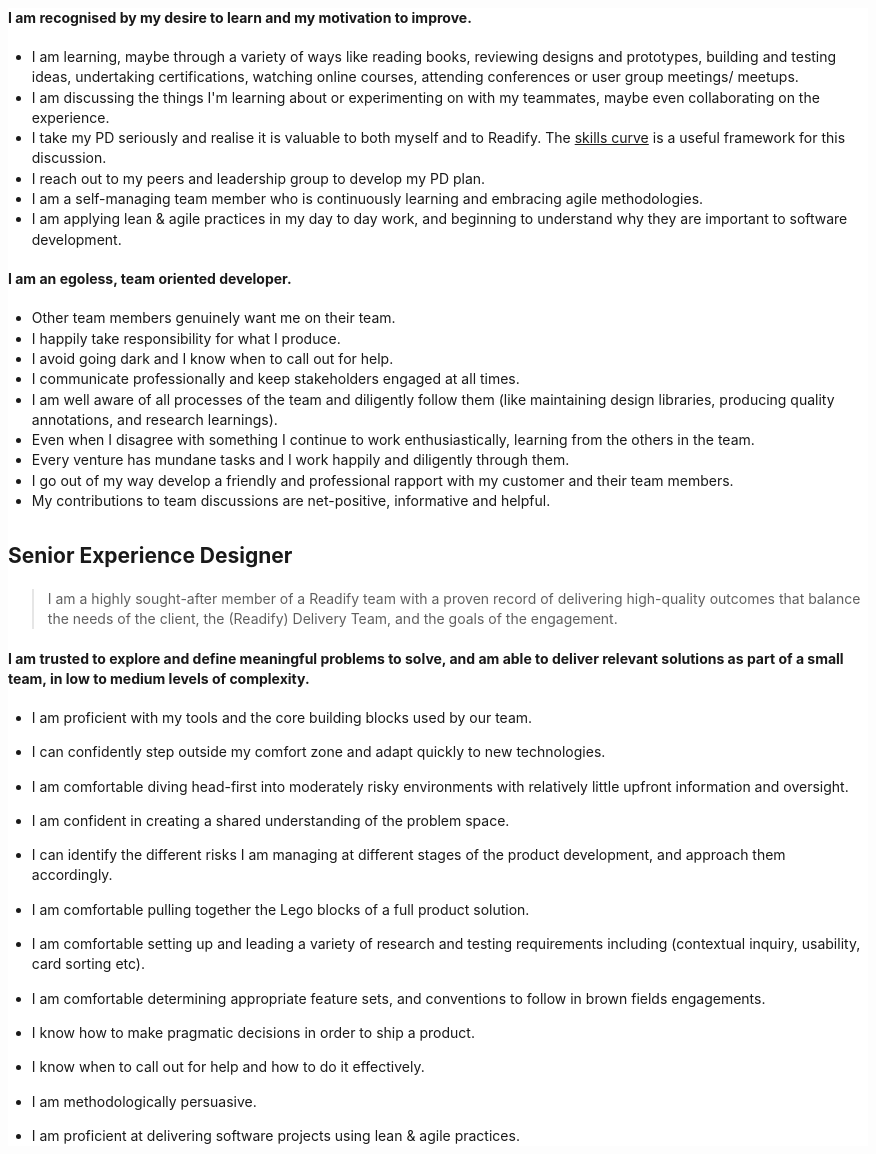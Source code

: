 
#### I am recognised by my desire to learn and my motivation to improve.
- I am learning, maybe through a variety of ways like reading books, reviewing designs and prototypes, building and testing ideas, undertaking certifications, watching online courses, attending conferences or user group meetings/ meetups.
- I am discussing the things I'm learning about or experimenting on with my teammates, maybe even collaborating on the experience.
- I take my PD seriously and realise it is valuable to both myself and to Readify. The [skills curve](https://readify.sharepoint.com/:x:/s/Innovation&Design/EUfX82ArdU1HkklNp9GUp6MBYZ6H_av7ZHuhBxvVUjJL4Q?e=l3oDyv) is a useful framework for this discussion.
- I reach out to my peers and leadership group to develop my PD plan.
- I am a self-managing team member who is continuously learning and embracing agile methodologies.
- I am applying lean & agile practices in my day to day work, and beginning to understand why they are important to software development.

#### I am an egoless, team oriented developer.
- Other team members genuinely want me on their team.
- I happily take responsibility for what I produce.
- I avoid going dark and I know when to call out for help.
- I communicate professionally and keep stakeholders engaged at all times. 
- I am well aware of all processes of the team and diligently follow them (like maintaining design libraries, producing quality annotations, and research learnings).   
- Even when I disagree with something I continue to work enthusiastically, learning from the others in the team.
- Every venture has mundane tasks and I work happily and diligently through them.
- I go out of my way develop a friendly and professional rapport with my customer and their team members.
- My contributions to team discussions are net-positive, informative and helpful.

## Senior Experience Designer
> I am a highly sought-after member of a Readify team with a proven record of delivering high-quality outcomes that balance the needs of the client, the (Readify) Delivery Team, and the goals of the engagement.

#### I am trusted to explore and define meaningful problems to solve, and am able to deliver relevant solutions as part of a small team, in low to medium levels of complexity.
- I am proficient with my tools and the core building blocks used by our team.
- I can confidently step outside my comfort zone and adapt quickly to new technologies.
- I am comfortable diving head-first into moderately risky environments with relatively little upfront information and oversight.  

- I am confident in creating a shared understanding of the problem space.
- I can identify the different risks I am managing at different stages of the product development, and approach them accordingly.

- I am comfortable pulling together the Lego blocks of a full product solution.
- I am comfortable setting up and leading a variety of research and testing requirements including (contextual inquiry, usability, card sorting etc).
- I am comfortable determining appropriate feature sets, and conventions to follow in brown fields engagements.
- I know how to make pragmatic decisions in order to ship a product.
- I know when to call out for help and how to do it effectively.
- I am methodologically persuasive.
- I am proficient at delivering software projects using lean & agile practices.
----------
▸ TASK PROMPT: Within the lines above, find those holding the word "proficient" and copy them.

▸ WORKED SOLUTION:
- I am proficient with my tools and the core building blocks used by our team.
- I am proficient at delivering software projects using lean & agile practices.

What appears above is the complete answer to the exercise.